Keutuhan NKRI
Momen Saat Sam Ratulangi dan Johannes Latuharhary Tolak Penerapan Piagam Jakarta
Ada saat-saat di mana Romo Magnis, sapaan akrabnya, melihat peran umat Islam begitu menentukan dalam mempertahankan keutuhan NKRI.
TRIBUNMANADO.CO.ID - Prof. Dr. Franz Magnis Suseno, Guru Besar Filsafat STF Driyarkara, mengatakan bahwa umat Islam Indonesia boleh berbangga diri. Umat Islam terbukti memainkan peranan yang amat menentukan dalam mempertahankan keutuhan Negara Kesatuan Republik Indonesia (NKRI).
Ada saat-saat di mana Romo Magnis, sapaan akrabnya, melihat peran umat Islam begitu menentukan dalam mempertahankan keutuhan NKRI.
Momen pertama dilihat Romo Magnis jelang Indonesia mengumumkan kemerdekaannya pada tahun 1945.
Saat itu Indonesia berhadapan dengan satu pertanyaan krusial, haruskah jadi negara Islam atau negara sekuler?
Perdebatan antara kaum agamais, yang mengusung Piagam Jakarta, dengan kaum nasionalis terjadi.
Kaum agamais sepakat bahwa Indonesia harus berdiri berdasarkan 'Ketuhanan, dengan menjalankan Syariat Islam bagi pemeluknya.' Namun Piagam Jakarta itu mendapat penolakan tegas dari golongan Kristen.
Sosok yang kala itu sangat tegas menolak adalah Sam Ratulangi dan Johannes Latuharhary, yang menyatakan akan keluar dari Indonesia bila menerapkan Piagam Jakarta.
"Tapi saat itu yang muncul justru suatu Undang-undang Dasar (1945) yang memperlakukan semua warga, anggota segala macam komunitas, pada taraf yang sama," ucap Romo Magnis dalam webinar online, Rabu (10/2) lalu.
Partai Masyumi dan partai Islam lain juga tegas menolak Piagam Jakarta. Mereka tidak mendukung usaha-usaha mendirikan Darul Islam lantaran dapat memecah-belah keutuhan NKRI.
Indonesia masih utuh berkat peran politik yang komunikatif dan bertanggung jawab dari para tokoh muslim pada masa perang kemerdekaan sampai sesudahnya Indonesia bersatu dan kokoh.

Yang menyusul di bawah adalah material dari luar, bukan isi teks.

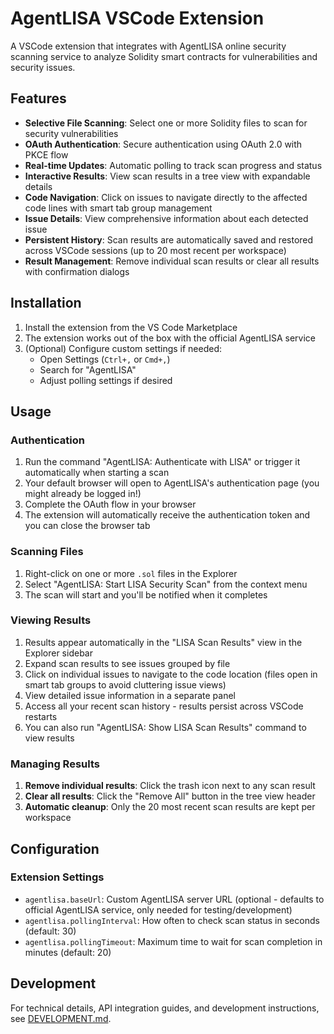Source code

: # AgentLISA VSCode Extension

A VSCode extension that integrates with AgentLISA online security scanning service to analyze Solidity smart contracts for vulnerabilities and security issues.

## Features

- **Selective File Scanning**: Select one or more Solidity files to scan for security vulnerabilities
- **OAuth Authentication**: Secure authentication using OAuth 2.0 with PKCE flow
- **Real-time Updates**: Automatic polling to track scan progress and status
- **Interactive Results**: View scan results in a tree view with expandable details
- **Code Navigation**: Click on issues to navigate directly to the affected code lines with smart tab group management
- **Issue Details**: View comprehensive information about each detected issue
- **Persistent History**: Scan results are automatically saved and restored across VSCode sessions (up to 20 most recent per workspace)
- **Result Management**: Remove individual scan results or clear all results with confirmation dialogs

## Installation

1. Install the extension from the VS Code Marketplace
2. The extension works out of the box with the official AgentLISA service
3. (Optional) Configure custom settings if needed:
   - Open Settings (`Ctrl+,` or `Cmd+,`)
   - Search for "AgentLISA"
   - Adjust polling settings if desired

## Usage

### Authentication
1. Run the command "AgentLISA: Authenticate with LISA" or trigger it automatically when starting a scan
2. Your default browser will open to AgentLISA's authentication page (you might already be logged in!)
3. Complete the OAuth flow in your browser
4. The extension will automatically receive the authentication token and you can close the browser tab

### Scanning Files
1. Right-click on one or more `.sol` files in the Explorer
2. Select "AgentLISA: Start LISA Security Scan" from the context menu
3. The scan will start and you'll be notified when it completes

### Viewing Results
1. Results appear automatically in the "LISA Scan Results" view in the Explorer sidebar
2. Expand scan results to see issues grouped by file
3. Click on individual issues to navigate to the code location (files open in smart tab groups to avoid cluttering issue views)
4. View detailed issue information in a separate panel
5. Access all your recent scan history - results persist across VSCode restarts
6. You can also run "AgentLISA: Show LISA Scan Results" command to view results

### Managing Results
1. **Remove individual results**: Click the trash icon next to any scan result
2. **Clear all results**: Click the "Remove All" button in the tree view header
3. **Automatic cleanup**: Only the 20 most recent scan results are kept per workspace

## Configuration

### Extension Settings
- `agentlisa.baseUrl`: Custom AgentLISA server URL (optional - defaults to official AgentLISA service, only needed for testing/development)
- `agentlisa.pollingInterval`: How often to check scan status in seconds (default: 30)
- `agentlisa.pollingTimeout`: Maximum time to wait for scan completion in minutes (default: 20)

## Development

For technical details, API integration guides, and development instructions, see [DEVELOPMENT.md](DEVELOPMENT.md).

"Selanjutnya pada 1965. Saya tahun 1961 itu khawatir, kenapa partai komunis itu mengancam, tapi banyak teman Indonesia belum melihatnya. Tapi waktu itu kami menyadari, kami Katolik selalu Anti komunis, tetapi menurut umat Islam, ada HMI yang dimusuhi oleh PKI. Kita tahu bahwa masalah komunis diatasi tidak tanggung-tanggung," tutur Romo Magnis.
Momen peran umat Islam sangat menentukan juga disaksikan Romo Magnis pada masa keruntuhan rezim Orde Baru.
Setelah Presiden Soeharto runtuh, ada sejumlah tokoh dengan identitas muslim yang sangat kuat menangani peralihan dari Orde Baru ke Indonesia reformasi.
Pertama adalah sosok B.J. Habibie, mantan ketua ICMI yang sebagai presiden melepaskan para tahanan politik, mengembalikan kebebasan demokratis, dan membawa Indonesia ke arah pembaruan atas dasar Pancasila. Penggantinya Abdurahman Wahid atau Gus Dur, yang selama 15 tahun memimpin organisasi Islam terbesar. Begitu penting peran Gus Dur dalam upaya moderasi umat beragama dan menjaga keutuhan NKRI.
"Lalu sahabat saya Akbar Tandjung dan tokoh seperti Jimly Asshiddiqie," kata Romo Magnis.